(Beginning of Information)

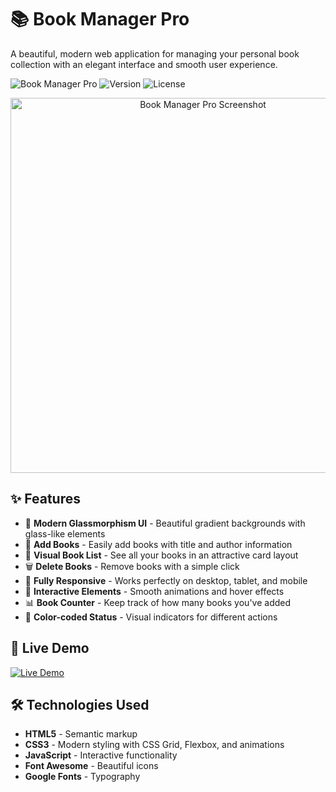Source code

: # 📚 Book Manager Pro

A beautiful, modern web application for managing your personal book collection with an elegant interface and smooth user experience.

![Book Manager Pro](https://img.shields.io/badge/Book%20Manager-Pro-brightgreen)
![Version](https://img.shields.io/badge/version-2.0-blue)
![License](https://img.shields.io/badge/license-MIT-green)

<div align="center">
  <img src="https://via.placeholder.com/800x400/667eea/ffffff?text=Book+Manager+Pro" alt="Book Manager Pro Screenshot" width="600"/>
</div>

## ✨ Features

- 🎨 **Modern Glassmorphism UI** - Beautiful gradient backgrounds with glass-like elements
- 📖 **Add Books** - Easily add books with title and author information
- 👀 **Visual Book List** - See all your books in an attractive card layout
- 🗑️ **Delete Books** - Remove books with a simple click
- 📱 **Fully Responsive** - Works perfectly on desktop, tablet, and mobile
- 🎯 **Interactive Elements** - Smooth animations and hover effects
- 📊 **Book Counter** - Keep track of how many books you've added
- 🌈 **Color-coded Status** - Visual indicators for different actions

## 🚀 Live Demo

[![Live Demo](https://img.shields.io/badge/Live-Demo-brightgreen?style=for-the-badge)](https://your-username.github.io/book-manager-pro/)

## 🛠️ Technologies Used

- **HTML5** - Semantic markup
- **CSS3** - Modern styling with CSS Grid, Flexbox, and animations
- **JavaScript** - Interactive functionality
- **Font Awesome** - Beautiful icons
- **Google Fonts** - Typography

(End of Information)

Every line above is to be duplicated exactly; no picture should be carried over.

Source code

: # 📚 Book Manager Pro

A beautiful, modern web application for managing your personal book collection with an elegant interface and smooth user experience.

![Book Manager Pro](https://img.shields.io/badge/Book%20Manager-Pro-brightgreen)
![Version](https://img.shields.io/badge/version-2.0-blue)
![License](https://img.shields.io/badge/license-MIT-green)

<div align="center">
  <img src="https://via.placeholder.com/800x400/667eea/ffffff?text=Book+Manager+Pro" alt="Book Manager Pro Screenshot" width="600"/>
</div>

## ✨ Features

- 🎨 **Modern Glassmorphism UI** - Beautiful gradient backgrounds with glass-like elements
- 📖 **Add Books** - Easily add books with title and author information
- 👀 **Visual Book List** - See all your books in an attractive card layout
- 🗑️ **Delete Books** - Remove books with a simple click
- 📱 **Fully Responsive** - Works perfectly on desktop, tablet, and mobile
- 🎯 **Interactive Elements** - Smooth animations and hover effects
- 📊 **Book Counter** - Keep track of how many books you've added
- 🌈 **Color-coded Status** - Visual indicators for different actions

## 🚀 Live Demo

[![Live Demo](https://img.shields.io/badge/Live-Demo-brightgreen?style=for-the-badge)](https://your-username.github.io/book-manager-pro/)

## 🛠️ Technologies Used

- **HTML5** - Semantic markup
- **CSS3** - Modern styling with CSS Grid, Flexbox, and animations
- **JavaScript** - Interactive functionality
- **Font Awesome** - Beautiful icons
- **Google Fonts** - Typography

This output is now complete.